Records from a dataset
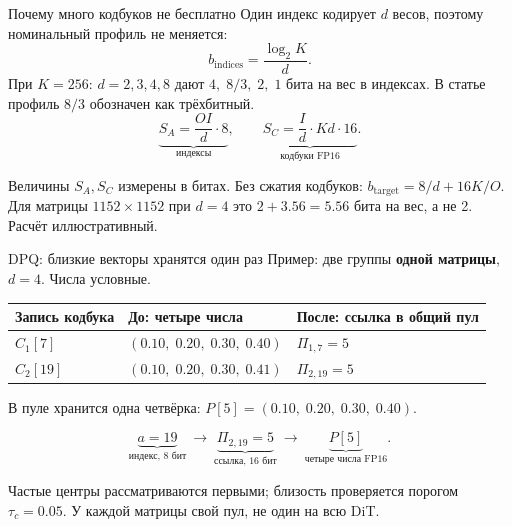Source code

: \documentclass[aspectratio=169,10pt]{beamer}
\newcommand{\takeaway}[1]{\par\vspace{1.5mm}{\bfseries #1\par}}
\newcommand{\smalltext}[1]{{\fontsize{10}{12}\selectfont #1\par}}
\newenvironment{datatable}{\par\begingroup\fontsize{10}{12}\selectfont\setlength{\tabcolsep}{4pt}\renewcommand{\arraystretch}{1.25}}{\par\endgroup}
\begin{document}
\begin{frame}[t]{Почему много кодбуков не бесплатно}
  Один индекс кодирует $d$ весов, поэтому номинальный профиль не меняется:
  \[
    b_{\mathrm{indices}}=\frac{\log_2 K}{d}.
  \]
  При $K=256$: $d=2,3,4,8$ дают $4,\;8/3,\;2,\;1$ бита на вес в индексах.
  В статье профиль $8/3$ обозначен как трёхбитный.
  \[
    \underbrace{S_A=\frac{OI}{d}\cdot8}_{\text{индексы}},\qquad
    \underbrace{S_C=\frac{I}{d}\cdot Kd\cdot16}_{\text{кодбуки FP16}}.
  \]
  \smalltext{Величины $S_A,S_C$ измерены в битах. Без сжатия кодбуков:
  $b_{\mathrm{target}}=8/d+16K/O$. Для матрицы $1152\times1152$ при $d=4$
  это $2+3.56=5.56$ бита на вес, а не 2. Расчёт иллюстративный.}
  \takeaway{Плата за отдельные кодбуки становится существенной.\par
  Поэтому компрессия кодбуков является частью алгоритма.}
\end{frame}

\begin{frame}[t]{DPQ: близкие векторы хранятся один раз}
  Пример: две группы \textbf{одной матрицы}, $d=4$. Числа условные.
  \begin{datatable}
    \begin{tabular*}{\textwidth}{@{\extracolsep{\fill}}lll@{}}
      \toprule
      Запись кодбука & До: четыре числа & После: ссылка в общий пул \\
      \midrule
      $C_1[7]$ & $(0.10,\;0.20,\;0.30,\;0.40)$ & $\Pi_{1,7}=5$ \\
      $C_2[19]$ & $(0.10,\;0.20,\;0.30,\;0.41)$ & $\Pi_{2,19}=5$ \\
      \bottomrule
    \end{tabular*}
  \end{datatable}
  В пуле хранится одна четвёрка: $P[5]=(0.10,\;0.20,\;0.30,\;0.40)$.

  \[
    \underbrace{a=19}_{\text{индекс, 8 бит}}
    \ \longrightarrow\
    \underbrace{\Pi_{2,19}=5}_{\text{ссылка, 16 бит}}
    \ \longrightarrow\
    \underbrace{P[5]}_{\text{четыре числа FP16}}.
  \]
  \smalltext{Частые центры рассматриваются первыми; близость проверяется порогом
  $\tau_c=0.05$. У каждой матрицы свой пул, не один на всю DiT.}
  \takeaway{Экономия: значения не дублируются в кодбуках групп.\par
  Цена: таблица ссылок и ошибка от объединения близких центров.}
\end{frame}
\end{document}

HOW TO COMPLETE THIS TASK:
Print the records word for word and exclude any picture they hold.

SOLUTION TO THIS EXERCISE:
Source code

: \documentclass[aspectratio=169,10pt]{beamer}
\newcommand{\takeaway}[1]{\par\vspace{1.5mm}{\bfseries #1\par}}
\newcommand{\smalltext}[1]{{\fontsize{10}{12}\selectfont #1\par}}
\newenvironment{datatable}{\par\begingroup\fontsize{10}{12}\selectfont\setlength{\tabcolsep}{4pt}\renewcommand{\arraystretch}{1.25}}{\par\endgroup}
\begin{document}
\begin{frame}[t]{Почему много кодбуков не бесплатно}
  Один индекс кодирует $d$ весов, поэтому номинальный профиль не меняется:
  \[
    b_{\mathrm{indices}}=\frac{\log_2 K}{d}.
  \]
  При $K=256$: $d=2,3,4,8$ дают $4,\;8/3,\;2,\;1$ бита на вес в индексах.
  В статье профиль $8/3$ обозначен как трёхбитный.
  \[
    \underbrace{S_A=\frac{OI}{d}\cdot8}_{\text{индексы}},\qquad
    \underbrace{S_C=\frac{I}{d}\cdot Kd\cdot16}_{\text{кодбуки FP16}}.
  \]
  \smalltext{Величины $S_A,S_C$ измерены в битах. Без сжатия кодбуков:
  $b_{\mathrm{target}}=8/d+16K/O$. Для матрицы $1152\times1152$ при $d=4$
  это $2+3.56=5.56$ бита на вес, а не 2. Расчёт иллюстративный.}
  \takeaway{Плата за отдельные кодбуки становится существенной.\par
  Поэтому компрессия кодбуков является частью алгоритма.}
\end{frame}

\begin{frame}[t]{DPQ: близкие векторы хранятся один раз}
  Пример: две группы \textbf{одной матрицы}, $d=4$. Числа условные.
  \begin{datatable}
    \begin{tabular*}{\textwidth}{@{\extracolsep{\fill}}lll@{}}
      \toprule
      Запись кодбука & До: четыре числа & После: ссылка в общий пул \\
      \midrule
      $C_1[7]$ & $(0.10,\;0.20,\;0.30,\;0.40)$ & $\Pi_{1,7}=5$ \\
      $C_2[19]$ & $(0.10,\;0.20,\;0.30,\;0.41)$ & $\Pi_{2,19}=5$ \\
      \bottomrule
    \end{tabular*}
  \end{datatable}
  В пуле хранится одна четвёрка: $P[5]=(0.10,\;0.20,\;0.30,\;0.40)$.

  \[
    \underbrace{a=19}_{\text{индекс, 8 бит}}
    \ \longrightarrow\
    \underbrace{\Pi_{2,19}=5}_{\text{ссылка, 16 бит}}
    \ \longrightarrow\
    \underbrace{P[5]}_{\text{четыре числа FP16}}.
  \]
  \smalltext{Частые центры рассматриваются первыми; близость проверяется порогом
  $\tau_c=0.05$. У каждой матрицы свой пул, не один на всю DiT.}
  \takeaway{Экономия: значения не дублируются в кодбуках групп.\par
  Цена: таблица ссылок и ошибка от объединения близких центров.}
\end{frame}
\end{document}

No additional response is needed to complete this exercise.